Before coming to Georgetown, retired Army Captain Dane Hughes was working in intelligence collection and analysis for the private sector. But shortly after beginning the master’s program in Applied Intelligence, he was selected by the Department of Defense to be Senior Advisor for South and Southeast Asian Affairs.
Now, three years and two promotions later, he is Special Assistant and White House Liaison for Secretary of Defense Mark Esper.
It might sound logical to attribute Hughes’ impressive rise to his graduate program at Georgetown, but to do so would be to engage in just the sort of presumptive thinking that the Applied Intelligence program tries very hard to identify and dispel.

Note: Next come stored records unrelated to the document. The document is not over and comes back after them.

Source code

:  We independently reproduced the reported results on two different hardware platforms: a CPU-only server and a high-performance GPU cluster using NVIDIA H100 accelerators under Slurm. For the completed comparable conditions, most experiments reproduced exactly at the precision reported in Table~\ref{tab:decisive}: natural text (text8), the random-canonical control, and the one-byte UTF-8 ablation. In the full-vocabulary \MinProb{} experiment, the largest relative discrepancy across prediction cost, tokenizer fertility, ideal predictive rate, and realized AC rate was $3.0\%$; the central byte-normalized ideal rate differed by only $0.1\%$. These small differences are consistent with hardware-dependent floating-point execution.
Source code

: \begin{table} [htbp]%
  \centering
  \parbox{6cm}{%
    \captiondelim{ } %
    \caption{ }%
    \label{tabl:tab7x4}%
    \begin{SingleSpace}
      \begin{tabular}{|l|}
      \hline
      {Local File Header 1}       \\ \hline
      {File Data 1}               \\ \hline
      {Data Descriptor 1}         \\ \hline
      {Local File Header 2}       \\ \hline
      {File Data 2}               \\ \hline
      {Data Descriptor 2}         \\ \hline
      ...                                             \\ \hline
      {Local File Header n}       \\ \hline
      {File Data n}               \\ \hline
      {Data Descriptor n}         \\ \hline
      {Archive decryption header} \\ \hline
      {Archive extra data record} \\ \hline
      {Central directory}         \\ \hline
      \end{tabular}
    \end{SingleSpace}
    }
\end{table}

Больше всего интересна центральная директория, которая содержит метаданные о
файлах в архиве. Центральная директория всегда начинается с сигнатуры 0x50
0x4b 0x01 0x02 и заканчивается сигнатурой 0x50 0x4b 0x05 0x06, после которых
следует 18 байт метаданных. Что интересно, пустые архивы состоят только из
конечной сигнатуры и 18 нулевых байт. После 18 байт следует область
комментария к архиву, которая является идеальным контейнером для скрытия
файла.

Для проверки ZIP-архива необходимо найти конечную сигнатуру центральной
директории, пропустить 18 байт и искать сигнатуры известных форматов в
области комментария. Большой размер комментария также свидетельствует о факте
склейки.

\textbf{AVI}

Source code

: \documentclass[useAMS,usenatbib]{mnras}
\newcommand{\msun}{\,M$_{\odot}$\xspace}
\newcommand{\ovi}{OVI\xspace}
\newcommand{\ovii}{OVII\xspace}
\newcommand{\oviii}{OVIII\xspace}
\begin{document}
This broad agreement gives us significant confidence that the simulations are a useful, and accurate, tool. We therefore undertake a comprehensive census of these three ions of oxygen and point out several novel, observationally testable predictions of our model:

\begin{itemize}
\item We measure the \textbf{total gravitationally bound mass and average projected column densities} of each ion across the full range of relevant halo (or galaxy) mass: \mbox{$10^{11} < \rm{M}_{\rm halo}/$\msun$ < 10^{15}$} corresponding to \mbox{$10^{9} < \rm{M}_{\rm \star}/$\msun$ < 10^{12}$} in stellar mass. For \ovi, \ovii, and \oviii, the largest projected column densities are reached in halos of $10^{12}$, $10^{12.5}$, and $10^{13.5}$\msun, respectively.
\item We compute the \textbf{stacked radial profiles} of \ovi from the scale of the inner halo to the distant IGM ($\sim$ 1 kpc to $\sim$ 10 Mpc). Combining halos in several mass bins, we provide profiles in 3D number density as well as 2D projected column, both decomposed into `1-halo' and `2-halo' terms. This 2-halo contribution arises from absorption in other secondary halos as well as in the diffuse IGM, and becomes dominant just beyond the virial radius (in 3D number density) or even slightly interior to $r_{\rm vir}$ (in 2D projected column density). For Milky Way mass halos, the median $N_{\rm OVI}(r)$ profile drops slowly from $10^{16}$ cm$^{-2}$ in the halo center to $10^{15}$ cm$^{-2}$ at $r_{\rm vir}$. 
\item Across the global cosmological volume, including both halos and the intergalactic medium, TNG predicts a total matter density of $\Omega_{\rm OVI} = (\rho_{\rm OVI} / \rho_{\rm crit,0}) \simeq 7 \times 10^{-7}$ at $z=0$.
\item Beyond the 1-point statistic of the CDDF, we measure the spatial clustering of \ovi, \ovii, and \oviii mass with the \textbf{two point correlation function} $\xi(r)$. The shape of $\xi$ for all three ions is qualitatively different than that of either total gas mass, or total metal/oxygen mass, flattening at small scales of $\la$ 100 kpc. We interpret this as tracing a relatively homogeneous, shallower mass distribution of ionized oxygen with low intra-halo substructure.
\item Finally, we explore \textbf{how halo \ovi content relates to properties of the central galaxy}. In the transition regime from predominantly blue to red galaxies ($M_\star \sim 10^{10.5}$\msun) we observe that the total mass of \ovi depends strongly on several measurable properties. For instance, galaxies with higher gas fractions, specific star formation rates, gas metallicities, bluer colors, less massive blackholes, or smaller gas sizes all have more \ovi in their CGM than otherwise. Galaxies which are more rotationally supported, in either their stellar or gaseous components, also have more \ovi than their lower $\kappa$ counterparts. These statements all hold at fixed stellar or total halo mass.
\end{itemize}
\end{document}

A more nuanced explanation is that Hughes brought considerable talent and experience to the program and just needed a firmer grounding in the theory and practice of Applied Intelligence today.
“I had a lot of experience in more traditional threat types: counterterrorism, money laundering, even doing geopolitical risk analysis,” said Hughes, who was a Vice President at Deutsche Bank when he entered the program. “I didn’t have as much experience in cyber and some of the emerging threats and technology.”
In his current position, Hughes manages the recruitment, selection, and hiring of some 300 presidential appointments to the Department of Defense and serves as a liaison to both Congress and the White House.
“The program teaches you how to look at different problems in a methodical way, to have an extra layer of thoughtfulness, implemented in a rigorous process,” Hughes said. “As I’m confronted by complex problems, I can apply some of these lessons—not necessarily directly, but indirectly—to these fast-paced and multifaceted problems we deal with on a daily basis.”